Loop current influence upon the shelf via both eddy formation and strong weather system induced Ekman transport

The Loop Current is constrained from impinging directly onto the West Florida Shelf by depth related vorticity considerations. However, eddy formation and trapping of Loop Current waters on the shelf break combined with onshore Ekman transports provides a mechanism by which Loop Current waters can be transported onto the shelf. An example of this is found in March 1994. Toward the end of February, a Loop Current eddy formed near the shelf break. A storm with strong southerly winds (March 1994 in situ data SST & Water Level and Wind & Current Velocities) facilitated the trapping of this eddy onto the shelf break (March 4, 1994) and an onshore wind induced transport of Loop current waters onto the shelf.
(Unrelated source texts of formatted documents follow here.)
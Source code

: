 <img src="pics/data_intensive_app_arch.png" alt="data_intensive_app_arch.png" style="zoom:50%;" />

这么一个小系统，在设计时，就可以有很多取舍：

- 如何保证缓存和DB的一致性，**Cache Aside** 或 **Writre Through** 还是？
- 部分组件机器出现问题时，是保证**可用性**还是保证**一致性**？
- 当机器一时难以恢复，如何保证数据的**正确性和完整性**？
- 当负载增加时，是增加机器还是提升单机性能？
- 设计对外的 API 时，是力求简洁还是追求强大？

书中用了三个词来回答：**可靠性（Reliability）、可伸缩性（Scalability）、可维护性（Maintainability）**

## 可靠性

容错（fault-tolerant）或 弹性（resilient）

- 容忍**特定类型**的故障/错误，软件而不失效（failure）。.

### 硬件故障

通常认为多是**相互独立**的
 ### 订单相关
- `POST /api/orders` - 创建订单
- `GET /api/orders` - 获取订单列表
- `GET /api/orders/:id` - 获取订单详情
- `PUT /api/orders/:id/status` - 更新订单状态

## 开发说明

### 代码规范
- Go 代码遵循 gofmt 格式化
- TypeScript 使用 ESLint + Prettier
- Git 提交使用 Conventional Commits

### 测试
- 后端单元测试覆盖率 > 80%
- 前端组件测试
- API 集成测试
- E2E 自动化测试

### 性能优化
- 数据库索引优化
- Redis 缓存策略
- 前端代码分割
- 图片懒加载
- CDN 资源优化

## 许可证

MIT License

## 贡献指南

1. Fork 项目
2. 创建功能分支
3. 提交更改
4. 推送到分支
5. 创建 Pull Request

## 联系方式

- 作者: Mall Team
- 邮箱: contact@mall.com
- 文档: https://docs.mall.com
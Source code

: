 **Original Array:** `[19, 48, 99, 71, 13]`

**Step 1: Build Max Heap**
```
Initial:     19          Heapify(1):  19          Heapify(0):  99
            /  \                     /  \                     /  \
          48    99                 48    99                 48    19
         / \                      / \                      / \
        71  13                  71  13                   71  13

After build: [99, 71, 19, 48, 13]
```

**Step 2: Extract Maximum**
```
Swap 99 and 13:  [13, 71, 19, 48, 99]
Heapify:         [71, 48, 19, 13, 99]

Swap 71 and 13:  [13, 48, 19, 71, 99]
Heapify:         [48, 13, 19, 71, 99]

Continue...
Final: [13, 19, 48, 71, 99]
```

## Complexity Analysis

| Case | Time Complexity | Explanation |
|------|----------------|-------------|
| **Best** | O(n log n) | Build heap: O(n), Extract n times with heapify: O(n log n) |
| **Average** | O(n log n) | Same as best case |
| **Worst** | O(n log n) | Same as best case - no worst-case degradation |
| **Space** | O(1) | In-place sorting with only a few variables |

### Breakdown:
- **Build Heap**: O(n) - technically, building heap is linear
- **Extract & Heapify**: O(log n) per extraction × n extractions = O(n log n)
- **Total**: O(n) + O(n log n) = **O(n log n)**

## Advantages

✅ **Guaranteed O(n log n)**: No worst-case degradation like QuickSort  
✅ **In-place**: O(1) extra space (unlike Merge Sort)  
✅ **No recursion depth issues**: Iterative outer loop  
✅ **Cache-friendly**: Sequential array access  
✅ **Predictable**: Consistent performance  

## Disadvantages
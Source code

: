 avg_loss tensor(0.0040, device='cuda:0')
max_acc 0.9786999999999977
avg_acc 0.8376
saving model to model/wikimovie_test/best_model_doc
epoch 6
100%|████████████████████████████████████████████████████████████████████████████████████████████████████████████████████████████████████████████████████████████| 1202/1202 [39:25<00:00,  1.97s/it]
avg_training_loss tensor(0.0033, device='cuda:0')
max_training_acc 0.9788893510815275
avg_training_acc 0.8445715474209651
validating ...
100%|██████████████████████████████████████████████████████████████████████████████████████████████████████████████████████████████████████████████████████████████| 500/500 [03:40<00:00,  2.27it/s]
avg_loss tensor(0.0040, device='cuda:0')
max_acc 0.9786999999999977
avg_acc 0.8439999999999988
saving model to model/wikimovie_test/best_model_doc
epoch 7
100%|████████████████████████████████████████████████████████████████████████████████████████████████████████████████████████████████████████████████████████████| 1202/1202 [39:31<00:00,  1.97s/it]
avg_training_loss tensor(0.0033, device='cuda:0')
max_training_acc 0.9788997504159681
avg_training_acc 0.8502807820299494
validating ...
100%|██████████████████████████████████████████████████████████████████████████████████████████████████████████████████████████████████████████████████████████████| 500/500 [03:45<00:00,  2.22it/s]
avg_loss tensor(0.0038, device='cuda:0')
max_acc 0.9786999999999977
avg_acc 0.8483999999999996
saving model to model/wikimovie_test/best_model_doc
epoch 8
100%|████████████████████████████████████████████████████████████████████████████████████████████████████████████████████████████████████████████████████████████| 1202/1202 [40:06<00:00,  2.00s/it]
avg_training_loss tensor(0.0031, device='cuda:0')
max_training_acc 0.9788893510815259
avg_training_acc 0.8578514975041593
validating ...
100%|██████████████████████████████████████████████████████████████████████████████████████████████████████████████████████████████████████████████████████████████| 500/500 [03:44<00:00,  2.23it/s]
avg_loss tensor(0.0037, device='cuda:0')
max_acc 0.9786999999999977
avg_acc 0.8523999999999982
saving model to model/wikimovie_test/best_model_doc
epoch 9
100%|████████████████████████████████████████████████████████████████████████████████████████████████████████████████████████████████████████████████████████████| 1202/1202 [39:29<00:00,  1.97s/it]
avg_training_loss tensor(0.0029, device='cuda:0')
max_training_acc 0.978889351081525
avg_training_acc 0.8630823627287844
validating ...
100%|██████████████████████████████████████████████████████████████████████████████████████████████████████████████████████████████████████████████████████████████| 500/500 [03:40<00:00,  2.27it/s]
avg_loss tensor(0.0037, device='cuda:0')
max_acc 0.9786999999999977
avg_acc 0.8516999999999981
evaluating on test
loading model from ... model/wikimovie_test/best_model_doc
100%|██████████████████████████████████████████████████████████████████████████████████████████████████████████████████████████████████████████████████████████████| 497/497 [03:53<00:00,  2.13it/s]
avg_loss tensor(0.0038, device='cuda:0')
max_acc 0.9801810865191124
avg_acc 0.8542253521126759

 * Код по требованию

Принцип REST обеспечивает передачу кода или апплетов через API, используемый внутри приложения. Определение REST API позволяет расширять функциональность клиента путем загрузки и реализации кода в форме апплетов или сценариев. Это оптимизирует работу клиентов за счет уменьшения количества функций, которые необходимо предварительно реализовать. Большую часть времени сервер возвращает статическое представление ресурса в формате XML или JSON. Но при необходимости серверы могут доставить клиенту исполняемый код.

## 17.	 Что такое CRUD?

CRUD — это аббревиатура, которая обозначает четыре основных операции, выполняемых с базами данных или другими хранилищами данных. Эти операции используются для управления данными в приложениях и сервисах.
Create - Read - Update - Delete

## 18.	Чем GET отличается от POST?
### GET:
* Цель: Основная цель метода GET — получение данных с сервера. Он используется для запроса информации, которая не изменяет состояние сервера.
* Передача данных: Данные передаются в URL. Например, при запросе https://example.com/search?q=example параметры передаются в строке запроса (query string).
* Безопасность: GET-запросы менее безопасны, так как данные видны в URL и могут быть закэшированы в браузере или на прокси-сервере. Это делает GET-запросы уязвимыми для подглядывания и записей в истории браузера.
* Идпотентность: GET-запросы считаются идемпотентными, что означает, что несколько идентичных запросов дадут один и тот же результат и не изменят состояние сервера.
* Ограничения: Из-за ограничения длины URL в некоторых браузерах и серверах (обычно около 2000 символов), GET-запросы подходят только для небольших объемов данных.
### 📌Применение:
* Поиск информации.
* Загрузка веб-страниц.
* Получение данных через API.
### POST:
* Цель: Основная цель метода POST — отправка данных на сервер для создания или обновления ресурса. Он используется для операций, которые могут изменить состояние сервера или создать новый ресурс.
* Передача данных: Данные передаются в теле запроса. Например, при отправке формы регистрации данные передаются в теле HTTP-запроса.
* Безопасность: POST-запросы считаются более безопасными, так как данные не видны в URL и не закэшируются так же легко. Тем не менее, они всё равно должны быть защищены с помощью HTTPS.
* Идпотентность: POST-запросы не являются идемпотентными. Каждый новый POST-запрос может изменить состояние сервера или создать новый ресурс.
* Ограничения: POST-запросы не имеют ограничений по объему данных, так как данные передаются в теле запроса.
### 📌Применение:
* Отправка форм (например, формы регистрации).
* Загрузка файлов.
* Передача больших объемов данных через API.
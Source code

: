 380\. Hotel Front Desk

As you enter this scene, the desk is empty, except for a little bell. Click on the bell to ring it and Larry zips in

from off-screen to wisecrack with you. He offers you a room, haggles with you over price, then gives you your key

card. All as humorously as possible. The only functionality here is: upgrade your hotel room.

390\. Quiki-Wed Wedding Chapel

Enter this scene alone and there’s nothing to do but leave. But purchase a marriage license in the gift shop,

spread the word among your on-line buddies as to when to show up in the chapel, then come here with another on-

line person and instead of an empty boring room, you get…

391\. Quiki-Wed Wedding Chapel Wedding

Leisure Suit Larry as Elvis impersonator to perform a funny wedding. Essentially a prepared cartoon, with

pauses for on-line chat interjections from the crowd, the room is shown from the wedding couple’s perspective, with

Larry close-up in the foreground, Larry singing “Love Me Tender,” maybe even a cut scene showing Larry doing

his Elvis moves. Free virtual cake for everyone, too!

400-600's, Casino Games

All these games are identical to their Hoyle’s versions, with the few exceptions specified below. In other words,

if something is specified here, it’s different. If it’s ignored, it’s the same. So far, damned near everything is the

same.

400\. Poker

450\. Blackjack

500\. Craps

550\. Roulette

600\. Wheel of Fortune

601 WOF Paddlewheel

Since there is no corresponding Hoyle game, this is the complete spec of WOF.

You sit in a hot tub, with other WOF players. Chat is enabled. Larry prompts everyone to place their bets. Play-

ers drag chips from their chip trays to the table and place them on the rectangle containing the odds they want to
Subsequent satellite imagery then showed fairly steady surface conditions for the remainder of the month (March 18, 1994) and indeed despite relatively weak southerly winds, the near surface currents persisted toward the south consistent with the baroclinic effect of the relatively warm Loop Current water that had made its way onto the shelf.

A narrow band of coastal upwelling owing to the coalescence of Ekman induced upwelling off of Key West/Dry Tortugas and off of Pinellas / Manatee / Sarasota Counties

Very pronounced banded SST distributions owing to coastal jets are also observed nearshore as evident in May 1994. This is a particularly interesting example because it shows an upwelling feature that is continuous from the Dry Tortugas to the Big Bend. May 1994 in situ data SST & Water Level and Wind & Current Velocities show that the mid-shelf currents were southward (for baroclinic reasons) over most of the month. Strong northeasterly winds developed around May 19, which caused an offshore Ekman transport and an associated drop in sea level and SST. Prior to this a l ocalized region of upwelling was observed on the northern side of Key West / Dry Tortugas, but otherwise SST along the coast was warm. By May 22, a very pronounced narrow band of upwelling was observed along the entire length of the coast (May 22, 1994) linking the southernmost region with a maximum just off Tampa Bay.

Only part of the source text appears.